In the Fall of 2004, I visited the MOMA when it was temporarily being housed in Queens, New York. There, an architecture exhibit was in place, which had models of existing buildings and project buildings. I brought the brochure home, framed it, and hung it up so that my friends could also look at the designs and contemplate which of the projects they would choose. The fifth design on the brochure was no more than an erratic elongated scribble intended for the New York Times headquarters, a project sketch from 2000. No one that visited my home and looked at this sketch really understood it. It was incomprehensible, and it seemed laughable that it held considerable rank among the other more fully realized structures. After watching Sketches of Frank Gehry, I dug the framed brochure out of my closet, and realized the scribble was Gehry’s. The project structure on the brochure never made it to construction, but the film shed new light on the creative vision that is uniquely Gehry’s.

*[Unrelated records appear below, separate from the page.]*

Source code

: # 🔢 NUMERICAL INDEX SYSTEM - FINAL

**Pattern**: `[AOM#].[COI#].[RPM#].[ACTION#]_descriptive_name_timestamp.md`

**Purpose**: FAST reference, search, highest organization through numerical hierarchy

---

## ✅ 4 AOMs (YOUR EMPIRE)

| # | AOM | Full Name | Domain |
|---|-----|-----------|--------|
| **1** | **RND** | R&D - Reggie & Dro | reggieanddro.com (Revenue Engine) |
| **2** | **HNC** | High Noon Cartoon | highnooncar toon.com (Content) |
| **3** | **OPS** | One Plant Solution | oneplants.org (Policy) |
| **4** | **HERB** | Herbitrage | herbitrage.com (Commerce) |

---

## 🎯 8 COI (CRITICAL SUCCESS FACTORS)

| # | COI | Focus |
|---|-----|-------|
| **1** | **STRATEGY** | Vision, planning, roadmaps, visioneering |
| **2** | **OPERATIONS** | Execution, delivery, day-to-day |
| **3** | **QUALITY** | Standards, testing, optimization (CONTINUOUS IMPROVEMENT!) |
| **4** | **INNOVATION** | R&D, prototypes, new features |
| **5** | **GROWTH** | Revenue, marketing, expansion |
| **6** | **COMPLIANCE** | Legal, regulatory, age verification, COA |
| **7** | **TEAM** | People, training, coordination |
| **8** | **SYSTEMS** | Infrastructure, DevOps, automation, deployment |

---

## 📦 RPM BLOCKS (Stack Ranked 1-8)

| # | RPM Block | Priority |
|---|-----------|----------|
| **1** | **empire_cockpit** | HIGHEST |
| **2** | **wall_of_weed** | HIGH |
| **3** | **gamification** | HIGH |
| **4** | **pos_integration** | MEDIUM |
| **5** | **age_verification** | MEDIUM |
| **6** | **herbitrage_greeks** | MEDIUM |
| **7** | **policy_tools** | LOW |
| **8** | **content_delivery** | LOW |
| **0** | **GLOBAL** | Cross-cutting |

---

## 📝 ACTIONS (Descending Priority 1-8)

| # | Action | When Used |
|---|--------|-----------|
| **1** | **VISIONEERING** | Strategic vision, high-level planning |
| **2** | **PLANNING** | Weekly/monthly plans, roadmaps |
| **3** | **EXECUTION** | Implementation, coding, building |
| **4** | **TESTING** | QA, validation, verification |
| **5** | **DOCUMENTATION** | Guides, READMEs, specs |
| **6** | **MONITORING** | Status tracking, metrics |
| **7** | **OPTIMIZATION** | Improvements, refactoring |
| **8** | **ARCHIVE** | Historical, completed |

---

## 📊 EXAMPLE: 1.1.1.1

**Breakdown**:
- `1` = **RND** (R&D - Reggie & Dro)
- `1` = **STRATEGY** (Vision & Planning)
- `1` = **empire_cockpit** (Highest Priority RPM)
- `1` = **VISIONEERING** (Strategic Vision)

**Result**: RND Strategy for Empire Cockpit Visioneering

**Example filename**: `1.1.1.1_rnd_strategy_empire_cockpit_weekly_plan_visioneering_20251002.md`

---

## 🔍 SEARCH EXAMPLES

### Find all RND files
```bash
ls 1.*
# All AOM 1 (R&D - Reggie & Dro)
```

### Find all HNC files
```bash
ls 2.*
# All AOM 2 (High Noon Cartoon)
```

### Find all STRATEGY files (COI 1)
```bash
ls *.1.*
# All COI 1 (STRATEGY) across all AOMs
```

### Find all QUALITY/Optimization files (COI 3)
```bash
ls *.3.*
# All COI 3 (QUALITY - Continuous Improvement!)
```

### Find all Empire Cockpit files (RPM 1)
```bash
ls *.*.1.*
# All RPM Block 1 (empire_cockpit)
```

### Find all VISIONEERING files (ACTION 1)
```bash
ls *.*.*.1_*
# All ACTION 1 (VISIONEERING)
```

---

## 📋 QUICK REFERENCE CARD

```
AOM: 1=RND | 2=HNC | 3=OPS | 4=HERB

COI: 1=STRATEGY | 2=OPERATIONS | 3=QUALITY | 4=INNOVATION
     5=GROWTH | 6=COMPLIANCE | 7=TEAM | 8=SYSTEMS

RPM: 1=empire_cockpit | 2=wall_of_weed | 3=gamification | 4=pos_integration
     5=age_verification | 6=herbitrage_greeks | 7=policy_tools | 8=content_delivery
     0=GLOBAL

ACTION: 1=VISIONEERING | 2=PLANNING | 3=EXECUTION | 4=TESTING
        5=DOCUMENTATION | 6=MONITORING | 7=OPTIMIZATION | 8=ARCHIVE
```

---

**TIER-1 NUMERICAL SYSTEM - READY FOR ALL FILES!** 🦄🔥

The Sketches of Frank Gehry documentary provides needed insight on how his unique scribbles get off paper and into the real world. The film, directed by the late Sydney Pollack, who confessed that he had little knowledge of architecture, successfully manages the perplexity of Gehry, asking the right questions, encouraging Gehry’s autobiographical dialogue and observing him in his chaotic thinking process, that which is emulated in his characteristic sketch. There’s also the element of celebrity and millionaire endorsement, which explains Gehry’s ability to task the unconventional, and it seems he is sought after for that very reason. What corporate project for a civic building wouldn’t want the draw of being one of Gehry’s infamous structures? The impact of his imagination realized, especially at this magnitude (esp. for the Guggenheim, Bilboa, Spain), lifts the basic platform of functional space design to a level that boasts creativity and purpose.
I’d like to own this film. I think it is somewhat over indulgent because it shows celebrities giving testimony saying they “had to have” one of his housing structures. Other than that, I still feel like his architectural achievement is definitely something to celebrate.